EXERCISE DATA Start Marker

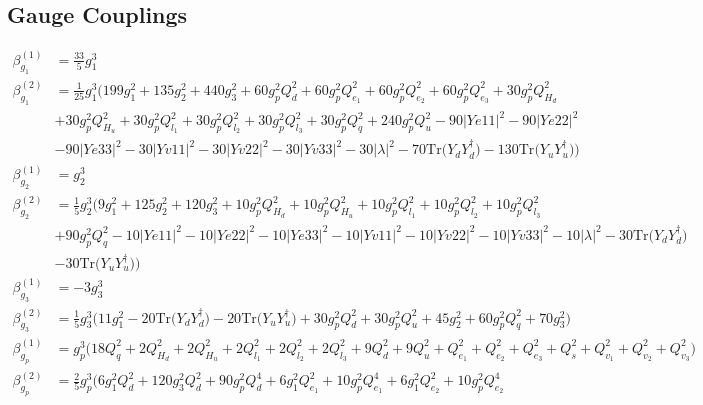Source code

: \subsection{Gauge Couplings}
{\allowdisplaybreaks  \begin{align} 
\beta_{g_1}^{(1)} & =  
\frac{33}{5} g_{1}^{3} \\ 
\beta_{g_1}^{(2)} & =  
\frac{1}{25} g_{1}^{3} \Big(199 g_{1}^{2} +135 g_{2}^{2} +440 g_{3}^{2} +60 g_{p}^{2} Q_{d}^{2} +60 g_{p}^{2} Q_{e_{1}}^{2} +60 g_{p}^{2} Q_{e_{2}}^{2} +60 g_{p}^{2} Q_{e_3}^{2} +30 g_{p}^{2} Q_{H_d}^{2} \nonumber \\ 
 &+30 g_{p}^{2} Q_{H_u}^{2} +30 g_{p}^{2} Q_{l_1}^{2} +30 g_{p}^{2} Q_{l_2}^{2} +30 g_{p}^{2} Q_{l_3}^{2} +30 g_{p}^{2} Q_{q}^{2} +240 g_{p}^{2} Q_{u}^{2} -90 |Ye11|^2 -90 |Ye22|^2 \nonumber \\ 
 &-90 |Ye33|^2 -30 |Yv11|^2 -30 |Yv22|^2 -30 |Yv33|^2 -30 |\lambda|^2 -70 \mbox{Tr}\Big({Y_d  Y_{d}^{\dagger}}\Big) -130 \mbox{Tr}\Big({Y_u  Y_{u}^{\dagger}}\Big) \Big)\\ 
\beta_{g_2}^{(1)} & =  
g_{2}^{3}\\ 
\beta_{g_2}^{(2)} & =  
\frac{1}{5} g_{2}^{3} \Big(9 g_{1}^{2} +125 g_{2}^{2} +120 g_{3}^{2} +10 g_{p}^{2} Q_{H_d}^{2} +10 g_{p}^{2} Q_{H_u}^{2} +10 g_{p}^{2} Q_{l_1}^{2} +10 g_{p}^{2} Q_{l_2}^{2} +10 g_{p}^{2} Q_{l_3}^{2} \nonumber \\ 
 &+90 g_{p}^{2} Q_{q}^{2} -10 |Ye11|^2 -10 |Ye22|^2 -10 |Ye33|^2 -10 |Yv11|^2 -10 |Yv22|^2 -10 |Yv33|^2 -10 |\lambda|^2 -30 \mbox{Tr}\Big({Y_d  Y_{d}^{\dagger}}\Big) \nonumber \\ 
 &-30 \mbox{Tr}\Big({Y_u  Y_{u}^{\dagger}}\Big) \Big)\\ 
\beta_{g_3}^{(1)} & =  
-3 g_{3}^{3} \\ 
\beta_{g_3}^{(2)} & =  
\frac{1}{5} g_{3}^{3} \Big(11 g_{1}^{2}  -20 \mbox{Tr}\Big({Y_d  Y_{d}^{\dagger}}\Big)  -20 \mbox{Tr}\Big({Y_u  Y_{u}^{\dagger}}\Big)  + 30 g_{p}^{2} Q_{d}^{2}  + 30 g_{p}^{2} Q_{u}^{2}  + 45 g_{2}^{2}  + 60 g_{p}^{2} Q_{q}^{2}  + 70 g_{3}^{2} \Big)\\ 
\beta_{g_p}^{(1)} & =  
g_{p}^{3} \Big(18 Q_{q}^{2}  + 2 Q_{H_d}^{2}  + 2 Q_{H_u}^{2}  + 2 Q_{l_1}^{2}  + 2 Q_{l_2}^{2}  + 2 Q_{l_3}^{2}  + 9 Q_{d}^{2}  + 9 Q_{u}^{2}  + Q_{e_{1}}^{2} + Q_{e_{2}}^{2} + Q_{e_3}^{2} + Q_{s}^{2} + Q_{v_1}^{2} + Q_{v_2}^{2} + Q_{v_3}^{2}\Big)\\ 
\beta_{g_p}^{(2)} & =  
\frac{2}{5} g_{p}^{3} \Big(6 g_{1}^{2} Q_{d}^{2} +120 g_{3}^{2} Q_{d}^{2} +90 g_{p}^{2} Q_{d}^{4} +6 g_{1}^{2} Q_{e_{1}}^{2} +10 g_{p}^{2} Q_{e_{1}}^{4} +6 g_{1}^{2} Q_{e_{2}}^{2} +10 g_{p}^{2} Q_{e_{2}}^{4} \nonumber \\ 

\end{align}}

EXERCISE DATA End Marker

* EXERCISE DESCRIPTION:
Each line above is to be copied exactly, and the pictures are to be dropped.

* RESULT:
Source code

: \subsection{Gauge Couplings}
{\allowdisplaybreaks  \begin{align} 
\beta_{g_1}^{(1)} & =  
\frac{33}{5} g_{1}^{3} \\ 
\beta_{g_1}^{(2)} & =  
\frac{1}{25} g_{1}^{3} \Big(199 g_{1}^{2} +135 g_{2}^{2} +440 g_{3}^{2} +60 g_{p}^{2} Q_{d}^{2} +60 g_{p}^{2} Q_{e_{1}}^{2} +60 g_{p}^{2} Q_{e_{2}}^{2} +60 g_{p}^{2} Q_{e_3}^{2} +30 g_{p}^{2} Q_{H_d}^{2} \nonumber \\ 
 &+30 g_{p}^{2} Q_{H_u}^{2} +30 g_{p}^{2} Q_{l_1}^{2} +30 g_{p}^{2} Q_{l_2}^{2} +30 g_{p}^{2} Q_{l_3}^{2} +30 g_{p}^{2} Q_{q}^{2} +240 g_{p}^{2} Q_{u}^{2} -90 |Ye11|^2 -90 |Ye22|^2 \nonumber \\ 
 &-90 |Ye33|^2 -30 |Yv11|^2 -30 |Yv22|^2 -30 |Yv33|^2 -30 |\lambda|^2 -70 \mbox{Tr}\Big({Y_d  Y_{d}^{\dagger}}\Big) -130 \mbox{Tr}\Big({Y_u  Y_{u}^{\dagger}}\Big) \Big)\\ 
\beta_{g_2}^{(1)} & =  
g_{2}^{3}\\ 
\beta_{g_2}^{(2)} & =  
\frac{1}{5} g_{2}^{3} \Big(9 g_{1}^{2} +125 g_{2}^{2} +120 g_{3}^{2} +10 g_{p}^{2} Q_{H_d}^{2} +10 g_{p}^{2} Q_{H_u}^{2} +10 g_{p}^{2} Q_{l_1}^{2} +10 g_{p}^{2} Q_{l_2}^{2} +10 g_{p}^{2} Q_{l_3}^{2} \nonumber \\ 
 &+90 g_{p}^{2} Q_{q}^{2} -10 |Ye11|^2 -10 |Ye22|^2 -10 |Ye33|^2 -10 |Yv11|^2 -10 |Yv22|^2 -10 |Yv33|^2 -10 |\lambda|^2 -30 \mbox{Tr}\Big({Y_d  Y_{d}^{\dagger}}\Big) \nonumber \\ 
 &-30 \mbox{Tr}\Big({Y_u  Y_{u}^{\dagger}}\Big) \Big)\\ 
\beta_{g_3}^{(1)} & =  
-3 g_{3}^{3} \\ 
\beta_{g_3}^{(2)} & =  
\frac{1}{5} g_{3}^{3} \Big(11 g_{1}^{2}  -20 \mbox{Tr}\Big({Y_d  Y_{d}^{\dagger}}\Big)  -20 \mbox{Tr}\Big({Y_u  Y_{u}^{\dagger}}\Big)  + 30 g_{p}^{2} Q_{d}^{2}  + 30 g_{p}^{2} Q_{u}^{2}  + 45 g_{2}^{2}  + 60 g_{p}^{2} Q_{q}^{2}  + 70 g_{3}^{2} \Big)\\ 
\beta_{g_p}^{(1)} & =  
g_{p}^{3} \Big(18 Q_{q}^{2}  + 2 Q_{H_d}^{2}  + 2 Q_{H_u}^{2}  + 2 Q_{l_1}^{2}  + 2 Q_{l_2}^{2}  + 2 Q_{l_3}^{2}  + 9 Q_{d}^{2}  + 9 Q_{u}^{2}  + Q_{e_{1}}^{2} + Q_{e_{2}}^{2} + Q_{e_3}^{2} + Q_{s}^{2} + Q_{v_1}^{2} + Q_{v_2}^{2} + Q_{v_3}^{2}\Big)\\ 
\beta_{g_p}^{(2)} & =  
\frac{2}{5} g_{p}^{3} \Big(6 g_{1}^{2} Q_{d}^{2} +120 g_{3}^{2} Q_{d}^{2} +90 g_{p}^{2} Q_{d}^{4} +6 g_{1}^{2} Q_{e_{1}}^{2} +10 g_{p}^{2} Q_{e_{1}}^{4} +6 g_{1}^{2} Q_{e_{2}}^{2} +10 g_{p}^{2} Q_{e_{2}}^{4} \nonumber \\ 

\end{align}}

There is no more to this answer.